Prof. Jaak Vilo heads the Data Science chair and the Institute of Computer Science at University of Tartu, Estonia and leads the health data analytics of STACC, a public-private research organisation in Estonia. He earned his PhD in Computer Science at University of Helsinki, Finland. In 1999-2002 he worked at the European Bioinformatics Institute, UK as one of the pioneers in early gene expression microarray data analytics. There he developed the Expression Profiler toolset for various biological data analysis tasks. In 2002, after 12 years abroad, he moved back to Estonia to help creating the Estonian Biobank in PPP partnership with VC investments as director of informatics of EGeen Ltd. He also started his own research group BIIT at University of Tartu, now about 20-people strong. His group applies data analysis, machine learning and algorithmic techniques to a broad range of biological and health data and applications. Linking genomics and many other omics data and health records is a key to developing methods for personalisation of medicine. Medical data, lab measurements, pharmacogenetics and overall multi-genic disease risk scores are complicated to handle due organisational and national barriers, yet international research would benefit greatly from opening up and sharing such data and research results. Prof. Vilo is a head of ELIXIR-Estonia node of the pan-European biological data infrastructure whose mission is to facilitate global data re-use.

Dimitrios Gunopulos

National and Kapodistrian University of Athens

Urban Mobility Data: Challenges and Prospects

Human urban trajectory data collected from GPS-enabled mobile devices or vehicles are widely used in several applications including urban planning, traffic management, location based services.
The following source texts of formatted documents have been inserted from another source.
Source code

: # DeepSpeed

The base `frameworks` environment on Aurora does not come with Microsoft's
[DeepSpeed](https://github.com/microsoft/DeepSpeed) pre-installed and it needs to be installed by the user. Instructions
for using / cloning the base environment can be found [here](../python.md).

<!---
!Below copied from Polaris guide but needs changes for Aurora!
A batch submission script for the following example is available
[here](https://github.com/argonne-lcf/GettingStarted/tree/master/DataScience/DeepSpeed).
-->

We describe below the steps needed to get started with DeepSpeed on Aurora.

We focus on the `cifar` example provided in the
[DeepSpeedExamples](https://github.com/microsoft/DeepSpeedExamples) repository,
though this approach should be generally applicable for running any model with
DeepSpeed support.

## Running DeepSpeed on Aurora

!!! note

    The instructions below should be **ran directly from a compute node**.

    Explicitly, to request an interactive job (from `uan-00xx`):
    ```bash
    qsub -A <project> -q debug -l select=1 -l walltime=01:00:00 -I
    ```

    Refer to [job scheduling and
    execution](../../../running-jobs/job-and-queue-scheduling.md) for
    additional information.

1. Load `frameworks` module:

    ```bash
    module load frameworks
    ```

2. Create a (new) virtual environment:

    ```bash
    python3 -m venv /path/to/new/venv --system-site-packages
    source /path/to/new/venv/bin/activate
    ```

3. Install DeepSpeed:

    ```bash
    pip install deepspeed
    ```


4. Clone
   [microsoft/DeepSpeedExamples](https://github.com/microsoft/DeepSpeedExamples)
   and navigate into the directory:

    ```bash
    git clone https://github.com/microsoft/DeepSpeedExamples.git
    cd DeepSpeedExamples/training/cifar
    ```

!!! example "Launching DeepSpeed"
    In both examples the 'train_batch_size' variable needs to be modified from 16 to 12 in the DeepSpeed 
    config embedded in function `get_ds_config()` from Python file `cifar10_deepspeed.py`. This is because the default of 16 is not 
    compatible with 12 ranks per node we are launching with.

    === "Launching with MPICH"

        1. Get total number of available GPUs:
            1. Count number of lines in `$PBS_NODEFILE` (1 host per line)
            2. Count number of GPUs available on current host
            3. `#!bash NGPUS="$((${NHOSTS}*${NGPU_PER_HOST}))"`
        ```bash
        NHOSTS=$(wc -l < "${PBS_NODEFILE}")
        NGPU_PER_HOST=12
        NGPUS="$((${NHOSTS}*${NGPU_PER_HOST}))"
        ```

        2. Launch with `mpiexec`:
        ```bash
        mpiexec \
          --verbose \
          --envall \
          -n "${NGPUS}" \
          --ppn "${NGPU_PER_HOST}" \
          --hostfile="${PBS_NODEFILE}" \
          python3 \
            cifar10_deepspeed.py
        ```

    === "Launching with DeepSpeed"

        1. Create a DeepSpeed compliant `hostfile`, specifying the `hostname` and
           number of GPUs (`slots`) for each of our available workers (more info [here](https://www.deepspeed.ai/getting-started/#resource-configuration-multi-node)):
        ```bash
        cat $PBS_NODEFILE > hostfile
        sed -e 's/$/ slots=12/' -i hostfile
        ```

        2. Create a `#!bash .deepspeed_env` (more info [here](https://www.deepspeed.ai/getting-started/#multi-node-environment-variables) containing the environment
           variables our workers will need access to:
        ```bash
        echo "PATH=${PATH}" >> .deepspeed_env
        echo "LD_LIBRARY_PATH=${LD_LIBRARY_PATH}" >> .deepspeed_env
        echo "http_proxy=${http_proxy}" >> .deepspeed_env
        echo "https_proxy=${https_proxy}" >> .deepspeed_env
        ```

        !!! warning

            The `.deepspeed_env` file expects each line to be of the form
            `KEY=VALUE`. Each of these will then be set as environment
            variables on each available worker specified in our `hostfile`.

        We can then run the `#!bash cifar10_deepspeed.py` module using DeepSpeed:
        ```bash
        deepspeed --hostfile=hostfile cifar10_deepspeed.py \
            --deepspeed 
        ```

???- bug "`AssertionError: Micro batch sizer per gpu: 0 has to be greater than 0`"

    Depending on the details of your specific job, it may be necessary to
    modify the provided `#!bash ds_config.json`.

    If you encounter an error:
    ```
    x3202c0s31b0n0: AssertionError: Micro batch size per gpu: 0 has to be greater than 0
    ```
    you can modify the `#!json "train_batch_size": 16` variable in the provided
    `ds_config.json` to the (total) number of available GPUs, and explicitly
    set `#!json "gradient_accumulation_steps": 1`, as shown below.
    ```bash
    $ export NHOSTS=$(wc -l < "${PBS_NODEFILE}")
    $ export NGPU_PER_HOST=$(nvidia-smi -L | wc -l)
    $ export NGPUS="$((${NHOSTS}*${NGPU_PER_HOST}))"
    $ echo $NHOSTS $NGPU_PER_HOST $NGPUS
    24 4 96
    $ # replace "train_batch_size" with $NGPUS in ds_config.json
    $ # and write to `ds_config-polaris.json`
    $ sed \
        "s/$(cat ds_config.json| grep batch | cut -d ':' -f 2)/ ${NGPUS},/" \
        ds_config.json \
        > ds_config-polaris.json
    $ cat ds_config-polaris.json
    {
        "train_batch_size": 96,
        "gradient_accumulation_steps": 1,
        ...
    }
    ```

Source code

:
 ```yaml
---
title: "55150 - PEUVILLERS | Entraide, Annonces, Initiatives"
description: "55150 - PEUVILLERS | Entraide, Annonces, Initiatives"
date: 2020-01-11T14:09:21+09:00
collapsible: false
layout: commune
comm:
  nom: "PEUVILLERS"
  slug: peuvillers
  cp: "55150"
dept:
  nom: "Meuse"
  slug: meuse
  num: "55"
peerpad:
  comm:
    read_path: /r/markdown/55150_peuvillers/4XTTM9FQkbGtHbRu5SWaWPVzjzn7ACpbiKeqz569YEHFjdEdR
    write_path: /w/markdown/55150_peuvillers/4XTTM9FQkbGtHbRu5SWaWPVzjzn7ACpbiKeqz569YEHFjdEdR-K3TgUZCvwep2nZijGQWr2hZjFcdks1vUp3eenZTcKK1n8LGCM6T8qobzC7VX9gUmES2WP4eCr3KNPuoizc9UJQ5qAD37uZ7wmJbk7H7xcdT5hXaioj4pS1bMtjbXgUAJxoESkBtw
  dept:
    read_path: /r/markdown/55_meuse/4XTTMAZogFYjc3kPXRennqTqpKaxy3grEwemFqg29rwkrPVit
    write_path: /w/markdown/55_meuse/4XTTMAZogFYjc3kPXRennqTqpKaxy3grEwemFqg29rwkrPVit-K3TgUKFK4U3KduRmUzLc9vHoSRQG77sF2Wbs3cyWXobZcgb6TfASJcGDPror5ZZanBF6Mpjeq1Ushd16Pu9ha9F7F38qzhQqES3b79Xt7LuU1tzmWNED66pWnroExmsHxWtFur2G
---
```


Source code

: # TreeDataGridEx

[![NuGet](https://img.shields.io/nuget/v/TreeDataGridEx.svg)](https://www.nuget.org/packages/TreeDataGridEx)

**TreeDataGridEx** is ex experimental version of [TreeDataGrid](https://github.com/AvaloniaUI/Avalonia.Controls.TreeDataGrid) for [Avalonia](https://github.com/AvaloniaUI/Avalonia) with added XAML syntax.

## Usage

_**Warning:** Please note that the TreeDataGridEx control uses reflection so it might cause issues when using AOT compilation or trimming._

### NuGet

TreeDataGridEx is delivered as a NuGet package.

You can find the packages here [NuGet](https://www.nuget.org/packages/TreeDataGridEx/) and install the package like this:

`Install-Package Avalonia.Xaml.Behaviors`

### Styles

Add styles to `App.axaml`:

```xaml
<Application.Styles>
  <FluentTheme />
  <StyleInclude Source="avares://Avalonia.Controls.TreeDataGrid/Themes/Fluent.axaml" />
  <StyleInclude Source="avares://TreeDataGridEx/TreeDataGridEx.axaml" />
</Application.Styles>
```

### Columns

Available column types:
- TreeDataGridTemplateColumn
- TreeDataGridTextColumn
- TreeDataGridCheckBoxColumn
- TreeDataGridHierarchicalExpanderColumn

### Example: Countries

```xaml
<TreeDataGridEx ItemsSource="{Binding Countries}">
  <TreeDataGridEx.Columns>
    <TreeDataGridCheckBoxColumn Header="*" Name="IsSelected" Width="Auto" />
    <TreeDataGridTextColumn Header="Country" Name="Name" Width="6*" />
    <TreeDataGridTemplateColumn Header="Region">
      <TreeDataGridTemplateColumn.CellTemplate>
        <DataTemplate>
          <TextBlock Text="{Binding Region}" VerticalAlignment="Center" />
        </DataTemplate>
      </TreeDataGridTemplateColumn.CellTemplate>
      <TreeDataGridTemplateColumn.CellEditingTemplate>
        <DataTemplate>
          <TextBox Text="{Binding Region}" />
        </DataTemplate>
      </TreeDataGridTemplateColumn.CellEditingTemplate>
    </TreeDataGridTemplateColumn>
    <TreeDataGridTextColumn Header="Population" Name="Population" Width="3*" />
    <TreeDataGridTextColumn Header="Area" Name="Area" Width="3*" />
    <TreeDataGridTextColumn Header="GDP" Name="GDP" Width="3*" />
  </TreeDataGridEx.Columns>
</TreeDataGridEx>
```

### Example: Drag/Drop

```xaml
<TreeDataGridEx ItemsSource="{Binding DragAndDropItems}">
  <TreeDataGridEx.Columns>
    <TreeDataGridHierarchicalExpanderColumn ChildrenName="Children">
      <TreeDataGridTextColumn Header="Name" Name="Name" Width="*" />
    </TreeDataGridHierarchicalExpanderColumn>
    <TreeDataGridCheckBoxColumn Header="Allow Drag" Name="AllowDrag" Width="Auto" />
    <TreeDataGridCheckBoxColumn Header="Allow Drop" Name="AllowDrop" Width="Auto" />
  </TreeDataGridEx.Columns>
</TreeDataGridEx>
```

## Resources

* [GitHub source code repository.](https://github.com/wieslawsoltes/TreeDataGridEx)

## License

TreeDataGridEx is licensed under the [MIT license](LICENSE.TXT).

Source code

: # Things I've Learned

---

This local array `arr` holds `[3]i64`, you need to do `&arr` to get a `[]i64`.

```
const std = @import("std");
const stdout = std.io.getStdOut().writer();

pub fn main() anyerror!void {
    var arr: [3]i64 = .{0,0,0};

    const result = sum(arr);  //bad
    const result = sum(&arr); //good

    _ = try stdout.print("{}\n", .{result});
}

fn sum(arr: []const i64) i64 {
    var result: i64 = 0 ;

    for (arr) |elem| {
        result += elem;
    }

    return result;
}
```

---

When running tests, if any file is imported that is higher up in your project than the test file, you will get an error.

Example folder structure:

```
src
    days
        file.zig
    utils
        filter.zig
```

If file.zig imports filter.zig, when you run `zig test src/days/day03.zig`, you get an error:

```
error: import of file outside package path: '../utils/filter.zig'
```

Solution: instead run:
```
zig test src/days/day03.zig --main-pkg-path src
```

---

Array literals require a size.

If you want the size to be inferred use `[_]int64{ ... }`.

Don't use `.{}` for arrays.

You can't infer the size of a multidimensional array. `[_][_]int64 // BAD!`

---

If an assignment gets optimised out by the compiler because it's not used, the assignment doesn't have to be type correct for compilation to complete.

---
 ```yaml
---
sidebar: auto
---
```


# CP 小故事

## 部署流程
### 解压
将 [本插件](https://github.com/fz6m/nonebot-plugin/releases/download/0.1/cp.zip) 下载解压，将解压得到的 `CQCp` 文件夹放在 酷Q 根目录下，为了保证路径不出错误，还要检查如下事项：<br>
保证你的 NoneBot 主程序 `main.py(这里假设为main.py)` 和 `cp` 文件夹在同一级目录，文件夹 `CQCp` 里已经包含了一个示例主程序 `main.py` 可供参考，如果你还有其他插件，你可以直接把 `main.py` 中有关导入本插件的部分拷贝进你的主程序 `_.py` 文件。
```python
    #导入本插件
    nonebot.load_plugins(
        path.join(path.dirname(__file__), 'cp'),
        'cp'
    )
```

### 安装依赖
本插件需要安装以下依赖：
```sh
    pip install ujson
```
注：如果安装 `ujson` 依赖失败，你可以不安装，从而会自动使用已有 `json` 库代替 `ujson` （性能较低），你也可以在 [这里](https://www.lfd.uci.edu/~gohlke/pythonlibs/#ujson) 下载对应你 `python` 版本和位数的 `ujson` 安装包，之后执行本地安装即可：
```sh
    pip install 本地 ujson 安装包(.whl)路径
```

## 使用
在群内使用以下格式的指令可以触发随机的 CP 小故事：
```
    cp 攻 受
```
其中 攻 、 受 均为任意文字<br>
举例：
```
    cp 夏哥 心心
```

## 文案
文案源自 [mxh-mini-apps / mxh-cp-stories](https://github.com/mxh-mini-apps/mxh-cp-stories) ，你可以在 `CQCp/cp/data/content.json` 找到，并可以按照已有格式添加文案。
We consider several trajectory data analysis problems that come up in such settings. These include the problem of map creation from GPS trajectories, the problem of identifying frequently travelled paths, and the vehicle travel time estimation problem using historical data and real time data from only a small number of floating cars.

Biography

Dimitrios Gunopulos got his PhD from Princeton University in 1995. He has held positions as a Postdoc at the Max-Planck-Institut for Informatics, Researcher at the IBM Almaden Research Center, Visiting Researcher at the University of Helsinki, Professor at the Department of Computer Science and Engineering in the University of California Riverside, Professor in the Department of Informatics and Telecommunications, National and Kapodistrian University of Athens, and Visiting Researcher, Microsoft Silicon Valley Research Center. His research is in the areas of Smartcities, Big Data, Data Mining, Databases, Sensor and Peer-to-Peer networks, Algorithms and Computational Geometry. He has co-authored over two hundred journal and conference papers that have been widely cited(h-index 72). His research has been supported by NSF (including an NSF CAREER award), the DoD, the Institute of Museum and Library Services, the Tobacco Related Disease Research Program, the European Commission, the General Secretariat of Research and Technology, AT&T, Nokia, a Yahoo FREP Award and a Google Faculty Award. He has served as a General co-Chair in SIAM SDM 2018, SIAM SDM 2017, HDMS 2011, and IEEE ICDM 2010 and as a PC co-Chair in ICDE 2020, ECML/PKDD 2011, IEEE ICDM 2008, ACM SIGKDD 2006, and SSDBM 2003.